• About this exercise: Report the lines of the data below that contain the string "find".

Source data:
********************

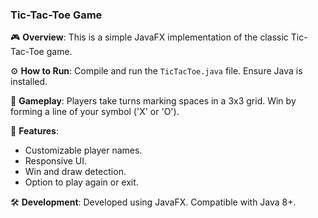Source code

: ### Tic-Tac-Toe Game

🎮 **Overview**: This is a simple JavaFX implementation of the classic Tic-Tac-Toe game.

⚙️ **How to Run**: Compile and run the `TicTacToe.java` file. Ensure Java is installed.

🔢 **Gameplay**: Players take turns marking spaces in a 3x3 grid. Win by forming a line of your symbol ('X' or 'O').

👥 **Features**:
- Customizable player names.
- Responsive UI.
- Win and draw detection.
- Option to play again or exit.

🛠️ **Development**: Developed using JavaFX. Compatible with Java 8+.

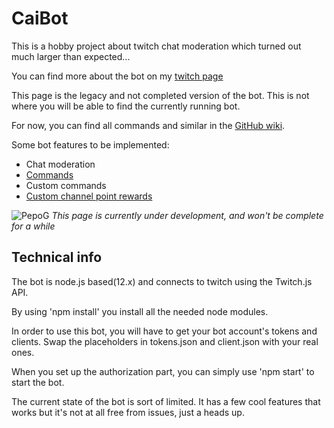 # CaiBot

This is a hobby project about twitch chat moderation which turned out much larger than expected...

You can find more about the bot on my [twitch page](https://www.twitch.tv/caisesiume/about)

This page is the legacy and not completed version of the bot. This is not where you will be able to find the currently running bot.

For now, you can find all commands and similar in the [GitHub wiki](https://github.com/Caisesiume/CaiBot/wiki/Home).

Some bot features to be implemented:

* Chat moderation
* [Commands](https://github.com/Caisesiume/CaiBot/wiki/Commands)
* Custom commands
* [Custom channel point rewards](https://github.com/Caisesiume/CaiBot/wiki/Channel-Point-Rewards)


![PepoG](https://cdn.frankerfacez.com/emoticon/218530/2)
*This page is currently under development, and won't be complete for a while*

## Technical info
The bot is node.js based(12.x) and connects to twitch using the Twitch.js API.

By using 'npm install' you install all the needed node modules.

In order to use this bot, you will have to get your bot account's tokens and clients.
Swap the placeholders in tokens.json and client.json with your real ones.

When you set up the authorization part, you can simply use 'npm start' to start the bot.

The current state of the bot is sort of limited. It has a few cool features that works but it's not at all free from issues, just a heads up.
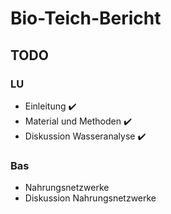 # Bio-Teich-Bericht

## TODO

### LU

- Einleitung ✔️
- Material und Methoden ✔️
- Diskussion Wasseranalyse ✔️

### Bas

- Nahrungsnetzwerke
- Diskussion Nahrungsnetzwerke
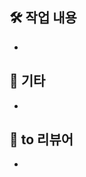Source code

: <!-- PR 제목 양식 예시: [이슈번호(여러 이슈일 경우 ,)] 회원 기능 도메인 -->
<!-- ex) ## [#1] 재난문자 controller -->

## 🛠️ 작업 내용
- 

## 💭 기타
<!-- PR 포인트 혹은 궁금한 점 등등 적어주시면 됩니다. 없으시면 지워주세요 -->
- 

## 📢 to 리뷰어
<!-- ex) java 컨벤션 지켰는지 검토해주시면서 리뷰 부탁드립니다. -->
- 
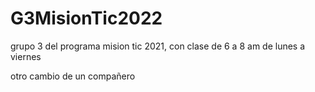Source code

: # G3MisionTic2022


grupo 3 del programa mision tic 2021, con clase de 6 a 8 am de lunes a viernes


otro cambio de un compañero
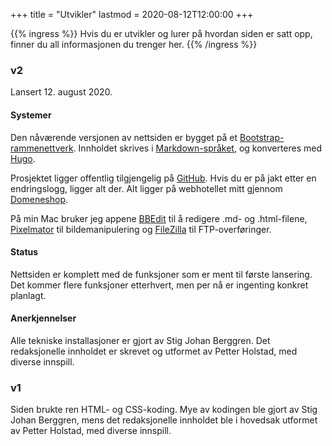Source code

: +++
title = "Utvikler"
lastmod = 2020-08-12T12:00:00
+++

{{% ingress %}}
Hvis du er utvikler og lurer på hvordan siden er satt opp, finner du all informasjonen du trenger her.
{{% /ingress %}}

### v2

Lansert 12. august 2020.

#### Systemer

Den nåværende versjonen av nettsiden er bygget på et
[Bootstrap-rammenettverk](https://getbootstrap.com). Innholdet skrives i
[Markdown-språket](https://daringfireball.net/projects/markdown/syntax), og konverteres med
[Hugo](https://gohugo.io).

Prosjektet ligger offentlig tilgjengelig på [GitHub](https://github.com/Stigjb/pdog.no). Hvis du er
på jakt etter en endringslogg, ligger alt der. Alt ligger på webhotellet mitt gjennom
[Domeneshop](https://domene.shop).

På min Mac bruker jeg appene [BBEdit](https://www.barebones.com/products/bbedit/) til å redigere
.md- og .html-filene, [Pixelmator](https://www.pixelmator.com) til bildemanipulering og
[FileZilla](https://filezilla-project.org) til FTP-overføringer.

#### Status  

Nettsiden er komplett med de funksjoner som er ment til første lansering. Det kommer flere
funksjoner etterhvert, men per nå er ingenting konkret planlagt.

#### Anerkjennelser

Alle tekniske installasjoner er gjort av Stig Johan Berggren. Det redaksjonelle innholdet er
skrevet og utformet av Petter Holstad, med diverse innspill.

### v1

Siden brukte ren HTML- og CSS-koding. Mye av kodingen ble gjort av Stig Johan Berggren, mens det
redaksjonelle innholdet ble i hovedsak utformet av Petter Holstad, med diverse innspill.

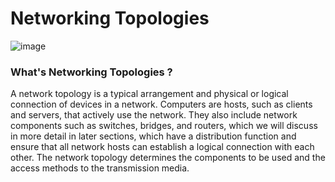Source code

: # Networking Topologies
![image](https://github.com/user-attachments/assets/b7d81315-bee8-453b-869c-2d5a377113c6)


### What's Networking Topologies ?
A network topology is a typical arrangement and physical or logical connection of devices in a network. Computers are hosts, such as clients and servers, that actively use the network. They also include network components such as switches, bridges, and routers, which we will discuss in more detail in later sections, which have a distribution function and ensure that all network hosts can establish a logical connection with each other. The network topology determines the components to be used and the access methods to the transmission media.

********************

• Solution for this exercise:
You can find more about the bot on my [twitch page](https://www.twitch.tv/caisesiume/about)
This page is the legacy and not completed version of the bot. This is not where you will be able to find the currently running bot.
For now, you can find all commands and similar in the [GitHub wiki](https://github.com/Caisesiume/CaiBot/wiki/Home).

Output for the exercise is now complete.